Wagon train pioneers inevitably had to lighten their loads. First to go were heavy items like the rocking chair and the cast iron stove. Some emigrants took equipment that they thought would pay off in their new home, like pickaxes and millstones, and those too had to go. The road to California was strewn with cast-offs.
It was also strewn with dead beasts of burden. The oxen became worn down and when they died they were abandoned by the roadside. Some emigrants were left to pack everything on their backs and continue on foot through a scene littered with dead animals. The stench was terrific. Here is how J. Goldsborough Bruff depicted it:
Luzena has her own story of lightening the load:
After a time the hard traveling and worse roads told on our failing oxen, and one day my husband said to me, “Unless we can lighten the wagon we shall be obliged to drop out of the train, for the oxen are about to give out.” So we looked over our load, and the only things we found we could do without were three sides of bacon and a very dirty calico apron which we laid out by the roadside.

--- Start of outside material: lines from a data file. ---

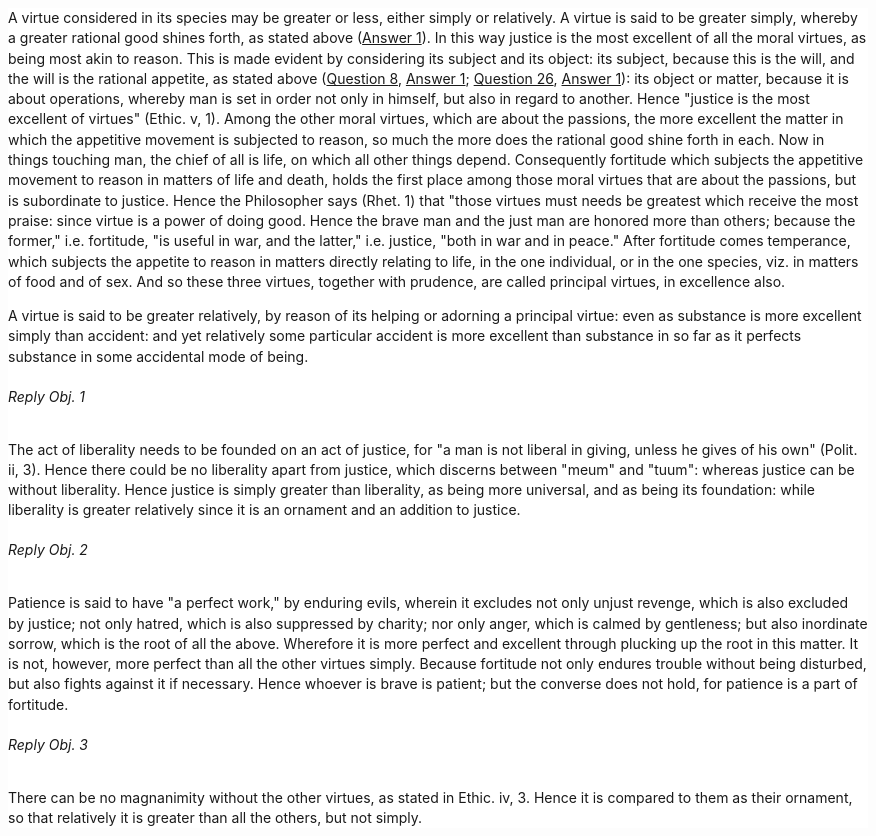 A virtue considered in its species may be greater or less, either simply or relatively. A virtue is said to be greater simply, whereby a greater rational good shines forth, as stated above ([Answer 1](#1.%20Whether%20one%20virtue%20can%20be%20greater%20or%20less%20than%20another?%20)). In this way justice is the most excellent of all the moral virtues, as being most akin to reason. This is made evident by considering its subject and its object: its subject, because this is the will, and the will is the rational appetite, as stated above ([Question 8](../../006.%20Human%20Acts:%20Acts%20Peculiar%20to%20Man%20(16)/08.%20Will,%20in%20Regard%20to%20What%20It%20Wills.md), [Answer 1](../../006.%20Human%20Acts:%20Acts%20Peculiar%20to%20Man%20(16)/08.%20Will,%20in%20Regard%20to%20What%20It%20Wills.md#1.%20Whether%20the%20will%20is%20of%20good%20only?%20); [Question 26](../../022.%20Passions%20(27)/26.%20Passions%20of%20the%20Soul%20in%20Particular:%20And%20First,%20of%20Love.md), [Answer 1](../../022.%20Passions%20(27)/26.%20Passions%20of%20the%20Soul%20in%20Particular:%20And%20First,%20of%20Love.md#1.%20Whether%20love%20is%20in%20the%20concupiscible%20power?%20)): its object or matter, because it is about operations, whereby man is set in order not only in himself, but also in regard to another. Hence "justice is the most excellent of virtues" (Ethic. v, 1). Among the other moral virtues, which are about the passions, the more excellent the matter in which the appetitive movement is subjected to reason, so much the more does the rational good shine forth in each. Now in things touching man, the chief of all is life, on which all other things depend. Consequently fortitude which subjects the appetitive movement to reason in matters of life and death, holds the first place among those moral virtues that are about the passions, but is subordinate to justice. Hence the Philosopher says (Rhet. 1) that "those virtues must needs be greatest which receive the most praise: since virtue is a power of doing good. Hence the brave man and the just man are honored more than others; because the former," i.e. fortitude, "is useful in war, and the latter," i.e. justice, "both in war and in peace." After fortitude comes temperance, which subjects the appetite to reason in matters directly relating to life, in the one individual, or in the one species, viz. in matters of food and of sex. And so these three virtues, together with prudence, are called principal virtues, in excellence also.  

A virtue is said to be greater relatively, by reason of its helping or adorning a principal virtue: even as substance is more excellent simply than accident: and yet relatively some particular accident is more excellent than substance in so far as it perfects substance in some accidental mode of being.  

###### Reply Obj. 1
The act of liberality needs to be founded on an act of justice, for "a man is not liberal in giving, unless he gives of his own" (Polit. ii, 3). Hence there could be no liberality apart from justice, which discerns between "meum" and "tuum": whereas justice can be without liberality. Hence justice is simply greater than liberality, as being more universal, and as being its foundation: while liberality is greater relatively since it is an ornament and an addition to justice.  

###### Reply Obj. 2
Patience is said to have "a perfect work," by enduring evils, wherein it excludes not only unjust revenge, which is also excluded by justice; not only hatred, which is also suppressed by charity; nor only anger, which is calmed by gentleness; but also inordinate sorrow, which is the root of all the above. Wherefore it is more perfect and excellent through plucking up the root in this matter. It is not, however, more perfect than all the other virtues simply. Because fortitude not only endures trouble without being disturbed, but also fights against it if necessary. Hence whoever is brave is patient; but the converse does not hold, for patience is a part of fortitude.  

###### Reply Obj. 3
There can be no magnanimity without the other virtues, as stated in Ethic. iv, 3. Hence it is compared to them as their ornament, so that relatively it is greater than all the others, but not simply.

Luzena had long ago discarded her excess pots and pans. They must have been down to very little other than flour, if three sides of bacon and an apron were going to make a difference.
We remained all day in camp, and in the meantime I discovered my stock of lard was out. Without telling my husband, who was hard at work mending the wagon, I cut up the bacon, tried out the grease, and had my lard can full again. The apron I looked at twice and thought it would be of some use yet if clean, and with the aid of the Indian soap-root, growing around the camp, it became quite a respectable addition to my scanty wardrobe.
The next day the teams, refreshed by a whole day’s rest and good grazing, seemed as well as ever, and my husband told me several times what a “good thing it was we left those things; that the oxen seemed to travel as well again.” Long after we laughed over the remembrance of that day, and his belief that the absence of the three pieces of bacon and the dirty apron could work such a change.